> EXERCISE INPUTS:
┄┄┄┄┄┄

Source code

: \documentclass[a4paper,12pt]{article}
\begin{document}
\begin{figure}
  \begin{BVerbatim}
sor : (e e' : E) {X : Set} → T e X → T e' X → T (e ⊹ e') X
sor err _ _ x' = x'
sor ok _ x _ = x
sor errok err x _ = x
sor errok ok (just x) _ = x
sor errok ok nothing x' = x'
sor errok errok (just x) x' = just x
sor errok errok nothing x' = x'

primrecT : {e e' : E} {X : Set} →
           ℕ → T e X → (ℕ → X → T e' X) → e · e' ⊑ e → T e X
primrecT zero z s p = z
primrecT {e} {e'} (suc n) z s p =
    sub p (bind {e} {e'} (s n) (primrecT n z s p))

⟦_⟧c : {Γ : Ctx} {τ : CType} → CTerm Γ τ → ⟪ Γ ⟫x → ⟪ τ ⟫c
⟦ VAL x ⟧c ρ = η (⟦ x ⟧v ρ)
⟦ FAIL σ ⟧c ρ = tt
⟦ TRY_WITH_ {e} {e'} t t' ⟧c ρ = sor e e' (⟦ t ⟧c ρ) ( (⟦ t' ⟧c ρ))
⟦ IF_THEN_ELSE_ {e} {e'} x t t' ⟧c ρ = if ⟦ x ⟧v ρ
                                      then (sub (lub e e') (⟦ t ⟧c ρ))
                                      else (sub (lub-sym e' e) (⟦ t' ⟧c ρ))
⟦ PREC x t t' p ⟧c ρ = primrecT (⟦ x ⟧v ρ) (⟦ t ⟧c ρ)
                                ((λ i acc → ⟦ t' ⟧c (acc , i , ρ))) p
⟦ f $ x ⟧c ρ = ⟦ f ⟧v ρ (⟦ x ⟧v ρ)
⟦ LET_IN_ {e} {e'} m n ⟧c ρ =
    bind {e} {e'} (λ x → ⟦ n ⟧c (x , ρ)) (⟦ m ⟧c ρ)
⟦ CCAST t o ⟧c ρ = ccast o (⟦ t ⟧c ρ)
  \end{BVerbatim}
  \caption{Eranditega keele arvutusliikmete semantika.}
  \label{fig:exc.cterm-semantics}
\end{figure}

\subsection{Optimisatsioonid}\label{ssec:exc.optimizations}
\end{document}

┄┄┄┄┄┄

> WHAT YOU HAVE TO DO:
Only the lines from the one that contains "x ⟧v ρ) (⟦ t ⟧c ρ)" to the end of the entries above should be given again, exactly and in full.

> OUTPUT:
⟦ PREC x t t' p ⟧c ρ = primrecT (⟦ x ⟧v ρ) (⟦ t ⟧c ρ)
                                ((λ i acc → ⟦ t' ⟧c (acc , i , ρ))) p
⟦ f $ x ⟧c ρ = ⟦ f ⟧v ρ (⟦ x ⟧v ρ)
⟦ LET_IN_ {e} {e'} m n ⟧c ρ =
    bind {e} {e'} (λ x → ⟦ n ⟧c (x , ρ)) (⟦ m ⟧c ρ)
⟦ CCAST t o ⟧c ρ = ccast o (⟦ t ⟧c ρ)
  \end{BVerbatim}
  \caption{Eranditega keele arvutusliikmete semantika.}
  \label{fig:exc.cterm-semantics}
\end{figure}

\subsection{Optimisatsioonid}\label{ssec:exc.optimizations}
\end{document}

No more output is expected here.